Forms of indigenous performing arts
The Alha of the popular ballad forms of Uttar Pradesh and Madhya Pradesh has survived since ages, both in content and structure. Knowing fully the intense association of the style with the masses, several folk poets conveniently poured in new words to address people in the rural parts of the country. Even political parties and sales promotion agencies use these reciters to get across their messages. Its utilization has thus widened its impact, even across the cultural regions where it has traditionally survived. There are similar examples from other lingual areas.
The folklore phenomenon represents an act of communication by employing verbal-musical and visual folk art forms, transmitted to a society or group of societies from one generation to another. They are indigenous modes and came to be integrated in the course of time into the complex body of sociocultural behaviors of the people to which they belong. The components of traditional media therefore co-exist with rituals and ceremonial functions aswell. Consider the variety of forms:
- Traditional folk theatre or rural dramatic forms, including tribal mimes and dance dramas
- Puppetry
- Oral literature cum musical forms, folk musical styles, ballads, harikatha, Kabigan, story telling etc.
- Fairs and festivals including social, ritual and ceremonial gatherings
- Folk dances
- Ritual symbols, traditional designs and miscellaneous motifs
- Sound signals and speech surrogates
The bare fact that despite the availability of modern means of communication, the traditional folk media continue to exist, makes it all the more important for educationists to test their validity.
Performing arts as tools of communication
In ethno-linguistic groups and peasant societies, communication behavior is not always formal. In their social functions and festivities messages are disseminated by oral poetry, legends, ballads, mime, puppetry and other dramatic verse plays. Dancing helps as a means of informal communication in many tribal and agricultural communities. Singing inspires them in their day-to-day work and very often promotes coordination in manual work. Their traditional folk 45 singing, akin to speech, serves as a mode of specialized communication. Their age-old songs infuse all activities from cradle to grave. In unlettered communities, this is how the communication is channelised through the different genres of folklore. It is claimed that folk culture has its own wide network of communication and does not depend solely on the great tradition for the transmission of its elements. These are local and live and able to establish direct rapport with the audience as they antecede the mass media. They are flexible to accommodate new themes.
When I viewed the classical dance and its architecture and the folk forms and their dynamism, I felt this is something we have left out of our school system but they belong there. It was also essential to build a bridge between school and village and the traditional performing arts are a perfect tool. In the following paragraphs I give an account of the various ways in which I have been able to take traditional performing arts to schools over the years.
Where indigenous dance forms and schools meet
Assembly demonstrations in various schools, after making a study of the forms and selecting moments in the theatre that were best suited to a school audience, was the first step in the building of the bridge. It is essential to convey the ‘Wow!’ factor to children—the way the traditional forms are dynamic, how they solve the problems of time and space, how they constantly relate contemporary events to the epics, how elastic they are and how techniques such as using a cloth curtain in many ways are ultra-modern in their concept. Most important was the need to get the students to appreciate the context in which these are performed in the village. The ripple effect in the school was a project on the village the artists came from.

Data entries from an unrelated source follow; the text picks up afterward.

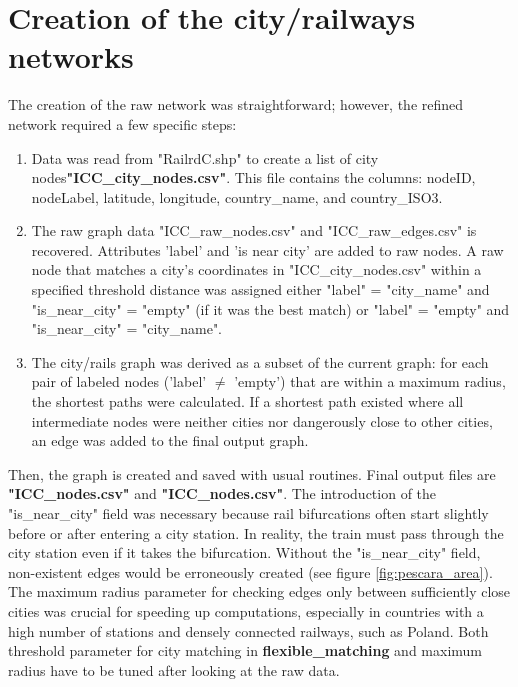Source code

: \section{Creation of the city/railways networks}
The creation of the raw network was straightforward; however, the refined network required a few specific steps:
\begin{enumerate}
\item Data was read from "RailrdC.shp" to create a list of city nodes\textbf{"{ICC}\_city\_nodes.csv"}. This file contains the columns: nodeID, nodeLabel, latitude, longitude, country\_name, and country\_ISO3.
\item The raw graph data "{ICC}\_raw\_nodes.csv" and "{ICC}\_raw\_edges.csv" is recovered. Attributes 'label' and 'is near city' are added to raw nodes. A raw node that matches a city's coordinates in "{ICC}\_city\_nodes.csv" within a specified threshold distance was assigned either "label" = "city\_name" and "is\_near\_city" = "empty" (if it was the best match) or "label" = "empty" and "is\_near\_city" = "city\_name".
\item The city/rails graph was derived as a subset of the current graph: for each pair of labeled nodes ('label' $\neq$ 'empty') that are within a maximum radius, the shortest paths were calculated. If a shortest path existed where all intermediate nodes were neither cities nor dangerously close to other cities, an edge was added to the final output graph.
\end{enumerate}
Then, the graph is created and saved with usual routines. Final output files are \textbf{"{ICC}\_nodes.csv"} and \textbf{"{ICC}\_nodes.csv"}.
\medskip \newline
The introduction of the "is\_near\_city" field was necessary because rail bifurcations often start slightly before or after entering a city station. In reality, the train must pass through the city station even if it takes the bifurcation. Without the "is\_near\_city" field, non-existent edges would be erroneously created (see figure \ref{fig:pescara_area}). The maximum radius parameter for checking edges only between sufficiently close cities was crucial for speeding up computations, especially in countries with a high number of stations and densely connected railways, such as Poland. Both threshold parameter for city matching in \textbf{flexible\_matching} and maximum radius have to be tuned after looking at the raw data.
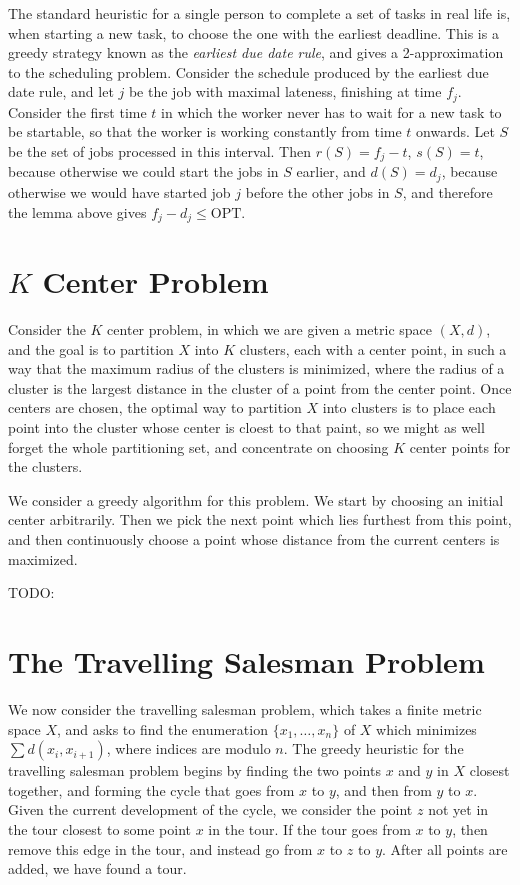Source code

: The standard heuristic for a single person to complete a set of tasks in real life is, when starting a new task, to choose the one with the earliest deadline. This is a greedy strategy known as the {\it earliest due date rule},  and gives a 2-approximation to the scheduling problem. Consider the schedule produced by the earliest due date rule, and let $j$ be the job with maximal lateness, finishing at time $f_j$. Consider the first time $t$ in which the worker never has to wait for a new task to be startable, so that the worker is working constantly from time $t$ onwards. Let $S$ be the set of jobs processed in this interval. Then $r(S) = f_j - t$, $s(S) = t$, because otherwise we could start the jobs in $S$ earlier, and $d(S) = d_j$, because otherwise we would have started job $j$ before the other jobs in $S$, and therefore the lemma above gives $f_j - d_j \leq \text{OPT}$.

\section{$K$ Center Problem}

Consider the $K$ center problem, in which we are given a metric space $(X,d)$, and the goal is to partition $X$ into $K$ clusters, each with a center point, in such a way that the maximum radius of the clusters is minimized, where the radius of a cluster is the largest distance in the cluster of a point from the center point. Once centers are chosen, the optimal way to partition $X$ into clusters is to place each point into the cluster whose center is cloest to that paint, so we might as well forget the whole partitioning set, and concentrate on choosing $K$ center points for the clusters.

We consider a greedy algorithm for this problem. We start by choosing an initial center arbitrarily. Then we pick the next point which lies furthest from this point, and then continuously choose a point whose distance from the current centers is maximized.

TODO:

\section{The Travelling Salesman Problem}

We now consider the travelling salesman problem, which takes a finite metric space $X$, and asks to find the enumeration $\{ x_1, \dots, x_n \}$ of $X$ which minimizes $\sum d(x_i,x_{i+1})$, where indices are modulo $n$. The greedy heuristic for the travelling salesman problem begins by finding the two points $x$ and $y$ in $X$ closest together, and forming the cycle that goes from $x$ to $y$, and then from $y$ to $x$. Given the current development of the cycle, we consider the point $z$ not yet in the tour closest to some point $x$ in the tour. If the tour goes from $x$ to $y$, then remove this edge in the tour, and instead go from $x$ to $z$ to $y$. After all points are added, we have found a tour.

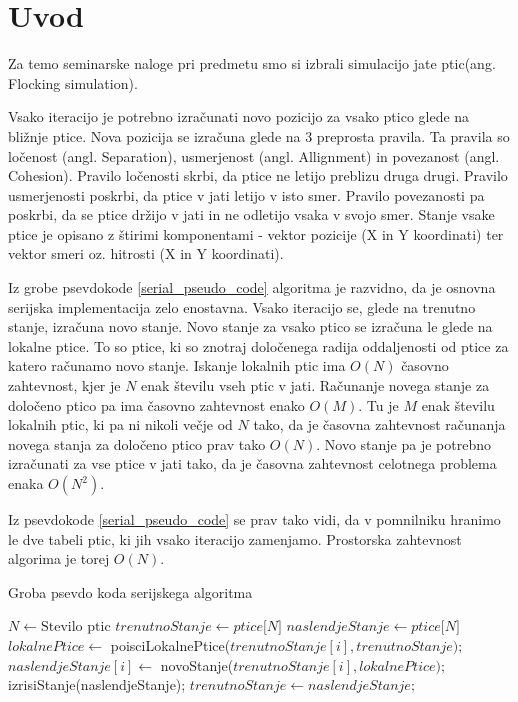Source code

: \documentclass[a4paper, 12pt]{book}
\newcommand{\clearemptydoublepage}{\newpage{\pagestyle{empty}\cleardoublepage}}
\begin{document}
\clearemptydoublepage



\mainmatter
\setcounter{page}{1}
\pagestyle{fancy}

\chapter{Uvod}
Za temo seminarske naloge pri predmetu smo si izbrali simulacijo jate ptic(ang. Flocking simulation).

Vsako iteracijo je potrebno izračunati novo pozicijo za vsako ptico glede na bližnje ptice. Nova pozicija se izračuna glede na 3 preprosta pravila. Ta pravila so ločenost (angl. Separation), usmerjenost (angl. Allignment) in povezanost (angl. Cohesion). Pravilo ločenosti skrbi, da ptice ne letijo preblizu druga drugi. Pravilo usmerjenosti poskrbi, da ptice v jati letijo v isto smer. Pravilo povezanosti pa poskrbi, da se ptice držijo v jati in ne odletijo vsaka v svojo smer. Stanje vsake ptice je opisano z štirimi komponentami - vektor pozicije (X in Y koordinati) ter vektor smeri oz. hitrosti (X in Y koordinati). 

Iz grobe psevdokode \ref{serial_pseudo_code} algoritma je razvidno, da je osnovna serijska implementacija zelo enostavna. Vsako iteracijo se, glede na trenutno stanje, izračuna novo stanje. Novo stanje za vsako ptico se izračuna le glede na lokalne ptice. To so ptice, ki so znotraj določenega radija oddaljenosti od ptice za katero računamo novo stanje. Iskanje lokalnih ptic ima $O(N)$ časovno zahtevnost, kjer je $N$ enak številu vseh ptic v jati. Računanje novega stanje za določeno ptico pa ima časovno zahtevnost enako $O(M)$. Tu je $M$ enak številu lokalnih ptic, ki pa ni nikoli večje od $N$ tako, da je časovna zahtevnost računanja novega stanja za določeno ptico prav tako $O(N)$. Novo stanje pa je potrebno izračunati za vse ptice v jati tako, da je časovna zahtevnost celotnega problema enaka $O(N^2)$. 

Iz psevdokode \ref{serial_pseudo_code} se prav tako vidi, da v pomnilniku hranimo le dve tabeli ptic, ki jih vsako iteracijo zamenjamo. Prostorska zahtevnost algorima je torej $O(N)$.

\begin{algorithm}
\caption{Groba psevdo koda serijskega algoritma}\label{serial_pseudo_code}
\begin{algorithmic}[1]
\State $N \gets \text{Stevilo ptic}$
\State $trenutnoStanje \gets \textit{ptice[N]}$
\State $naslendjeStanje \gets \textit{ptice[N]}$
\Loop
{}
\State $lokalnePtice \gets$ poisciLokalnePtice($trenutnoStanje[i], trenutnoStanje);$
\State $naslendjeStanje[i] \gets$ novoStanje($trenutnoStanje[i], lokalnePtice);$
\EndFor
\State izrisiStanje(naslendjeStanje);
\State $trenutnoStanje \gets naslendjeStanje;$
\EndLoop
\end{algorithmic}
\end{algorithm}
\end{document}
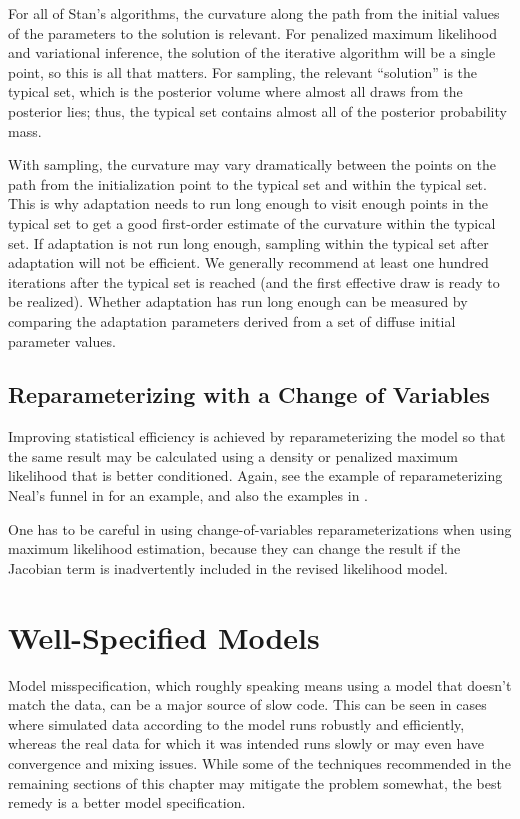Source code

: For all of Stan's algorithms, the curvature along the path from the
initial values of the parameters to the solution is relevant.  For
penalized maximum likelihood and variational inference, the solution
of the iterative algorithm will be a single point, so this is all that
matters.  For sampling, the relevant ``solution'' is the typical set,
which is the posterior volume where almost all draws from the
posterior lies;  thus, the typical set contains almost all of the
posterior probability mass.

With sampling, the curvature may vary dramatically between the points
on the path from the initialization point to the typical set and
within the typical set.  This is why adaptation needs to run long
enough to visit enough points in the typical set to get a good
first-order estimate of the curvature within the typical set.  If
adaptation is not run long enough, sampling within the typical set
after adaptation will not be efficient.  We generally recommend at
least one hundred iterations after the typical set is reached (and the
first effective draw is ready to be realized).  Whether adaptation has
run long enough can be measured by comparing the adaptation parameters
derived from a set of diffuse initial parameter values.


\subsection{Reparameterizing with a Change of Variables}

Improving statistical efficiency is achieved by reparameterizing the
model so that the same result may be calculated using a density or
penalized maximum likelihood that is better conditioned.  Again, see
the example of reparameterizing Neal's funnel in 
for an example, and also the examples in
.

One has to be careful in using change-of-variables reparameterizations
when using maximum likelihood estimation, because they can change the
result if the Jacobian term is inadvertently included in the revised
likelihood model.


\section{Well-Specified Models}

Model misspecification, which roughly speaking means using a model
that doesn't match the data, can be a major source of slow code.  This
can be seen in cases where simulated data according to the model runs
robustly and efficiently, whereas the real data for which it was
intended runs slowly or may even have convergence and mixing issues.
While some of the techniques recommended in the remaining sections of
this chapter may mitigate the problem somewhat, the best remedy is a
better model specification.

Devarattam is an abstract dance form performed by the Kambala Nayakkar community. The community with its unique ways of living has a fascinating history. They are Telugu-speaking Tamilians and Kannadigas. The form they dance in is called Devarattam when it is offered to Jakkamma (a form of Shakti) who is the village guardian deity. She is represented by a stone under a tree outside the village and her abode is surrounded by thorn bushes. It is a sacred Kavvu and no one is allowed to cut the foliage in her abode. Devarattam is a non-lyrical form danced to the beat of the Devadundubhi. When I saw it in 1984, I was struck by the abstraction it had achieved and the fact of it being a non-lyrical form and a men’s dance. I was delighted to bring it to the schools for boys to be trained in. Boys 46 feel dance is only for girls, as the only physical movement available to them at school is the dry drill. The vocal syllables of the beats of Devadundubhi serve to make a vocalization which will make pronounciation and reading easier. Rhythmic recitation gives a rhythm and grace to the body. I am happy that more than 10, 000 children have now learnt Devarattam, but only after they got an exposure to the form from the dancers from the Kodangipatti village, 80 kms from Madurai, and had a face-to-face interaction with them about their village. The work continues. There are abstract forms available in every nook and corner of our country. What is needed is a passionate interpretation of these for educational purposes. It is important to use local performing forms to build bridges with the local culture.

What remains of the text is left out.